Ha Ha Ha Whoops. Also: Help Me Keep an Eye on Creationists

I’ve had myself so buried in Christianist textbooks, frantically trying to get this talk pulled together, when I wasn’t compulsively reading about the awful things police in Ferguson are up to now, I haven’t thought to keep an eye on my email… and it turns out that due to unforeseen circumstances, FtBCon’s postponed anyway. We’ll be trying again in a few months. So what does this mean? It means you’ll still get a talk on Why Geology Matters – To Creationists, only it will be a much better talk, because I’ll actually have gotten through these books. Well, at least through all the geology bits of the books. Ye gods, it takes ages to fact-check and debunk this stuff now that we’re in to the portions of Earth science Christianists love to hate.

Image shows an orange kitten sitting in a terra cotta pot, with one paw over an eye.

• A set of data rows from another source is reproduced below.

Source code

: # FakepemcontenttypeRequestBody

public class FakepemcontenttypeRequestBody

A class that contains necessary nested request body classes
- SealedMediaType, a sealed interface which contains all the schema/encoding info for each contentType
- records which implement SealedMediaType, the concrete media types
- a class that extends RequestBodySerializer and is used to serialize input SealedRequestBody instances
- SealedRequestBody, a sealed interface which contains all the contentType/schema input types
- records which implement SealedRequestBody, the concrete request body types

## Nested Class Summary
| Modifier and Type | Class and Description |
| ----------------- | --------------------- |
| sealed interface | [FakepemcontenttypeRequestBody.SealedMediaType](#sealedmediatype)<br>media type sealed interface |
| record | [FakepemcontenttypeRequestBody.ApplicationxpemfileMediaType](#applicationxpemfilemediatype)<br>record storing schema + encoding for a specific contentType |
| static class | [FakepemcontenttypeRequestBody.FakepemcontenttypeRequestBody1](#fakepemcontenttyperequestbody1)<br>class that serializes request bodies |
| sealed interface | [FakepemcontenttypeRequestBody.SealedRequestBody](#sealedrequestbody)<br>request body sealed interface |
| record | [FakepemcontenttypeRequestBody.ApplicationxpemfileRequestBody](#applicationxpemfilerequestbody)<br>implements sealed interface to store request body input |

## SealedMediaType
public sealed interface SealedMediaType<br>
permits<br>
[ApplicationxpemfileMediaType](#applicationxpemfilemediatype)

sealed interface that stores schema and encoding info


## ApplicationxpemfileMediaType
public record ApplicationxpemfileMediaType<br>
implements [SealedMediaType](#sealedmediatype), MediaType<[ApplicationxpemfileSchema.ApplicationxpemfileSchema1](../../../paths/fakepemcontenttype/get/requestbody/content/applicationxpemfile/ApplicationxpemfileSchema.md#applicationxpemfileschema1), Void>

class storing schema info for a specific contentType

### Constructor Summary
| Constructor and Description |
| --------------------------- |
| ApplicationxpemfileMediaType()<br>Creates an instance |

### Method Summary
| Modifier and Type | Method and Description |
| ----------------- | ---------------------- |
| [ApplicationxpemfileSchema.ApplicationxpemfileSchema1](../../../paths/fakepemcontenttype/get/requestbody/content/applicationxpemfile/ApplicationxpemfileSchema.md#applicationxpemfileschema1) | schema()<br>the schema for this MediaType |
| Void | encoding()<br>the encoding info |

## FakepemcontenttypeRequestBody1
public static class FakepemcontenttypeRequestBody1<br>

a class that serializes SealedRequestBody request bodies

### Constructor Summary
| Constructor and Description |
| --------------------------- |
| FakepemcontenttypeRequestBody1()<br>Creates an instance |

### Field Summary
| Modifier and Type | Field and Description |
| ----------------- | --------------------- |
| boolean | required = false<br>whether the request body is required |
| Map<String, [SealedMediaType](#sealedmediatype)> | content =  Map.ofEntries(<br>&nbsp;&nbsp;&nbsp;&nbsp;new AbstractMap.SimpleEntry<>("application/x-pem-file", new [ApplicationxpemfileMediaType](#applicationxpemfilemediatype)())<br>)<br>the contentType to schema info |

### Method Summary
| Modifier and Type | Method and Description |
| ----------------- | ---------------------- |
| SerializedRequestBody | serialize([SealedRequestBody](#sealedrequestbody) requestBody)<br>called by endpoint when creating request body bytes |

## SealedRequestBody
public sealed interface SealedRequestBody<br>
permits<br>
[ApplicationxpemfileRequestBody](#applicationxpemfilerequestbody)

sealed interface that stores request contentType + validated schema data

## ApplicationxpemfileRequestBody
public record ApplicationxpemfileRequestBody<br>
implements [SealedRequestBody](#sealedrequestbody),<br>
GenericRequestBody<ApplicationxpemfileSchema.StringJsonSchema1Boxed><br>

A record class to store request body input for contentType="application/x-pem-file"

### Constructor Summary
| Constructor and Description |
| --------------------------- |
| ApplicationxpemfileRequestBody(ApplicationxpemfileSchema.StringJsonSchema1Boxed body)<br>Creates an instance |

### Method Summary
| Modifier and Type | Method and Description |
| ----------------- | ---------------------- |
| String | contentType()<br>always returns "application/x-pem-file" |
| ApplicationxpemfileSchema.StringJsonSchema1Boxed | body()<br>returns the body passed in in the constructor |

Caption says, "Whew! Close Call!"

Thank you, all of you who helped me calculate mammoth populations! You’re amazing. You’ll also love the resulting post, although it’ll take a while before it comes up in the queue – trying to do this stuff in order.

Now I’m going to ask you all now to do me another favor: over the next few months, would you keep an eye out for any news about creationists and geology? It can be things like creationists infiltrating the American Geophysical Union or Geological Society of America meetings (again), creationists trying to sneak “Flood geology” in or fighting earth science standards, creationists trying to pull the wool over journal editors’ eyes and attempting to slip religion in to science publications, anything like that. You can send tips to dhunterauthor at gmail.

Some of you who are interested may want to join me for a private dry-run of said talk when it’s finished – if you’d like to help me not suck in public, and be one of the elite, exclusive ETEVers who gets to hear it first, let me know. We’ll set up a Google Hangout and do the thing when I’ve got it all written. And, if there’s room on the schedule and you’d be interested in joining me for a panel on Women in the Geosciences, also let me know that.

But wait! There’s More!

Continue reading “Ha Ha Ha Whoops. Also: Help Me Keep an Eye on Creationists”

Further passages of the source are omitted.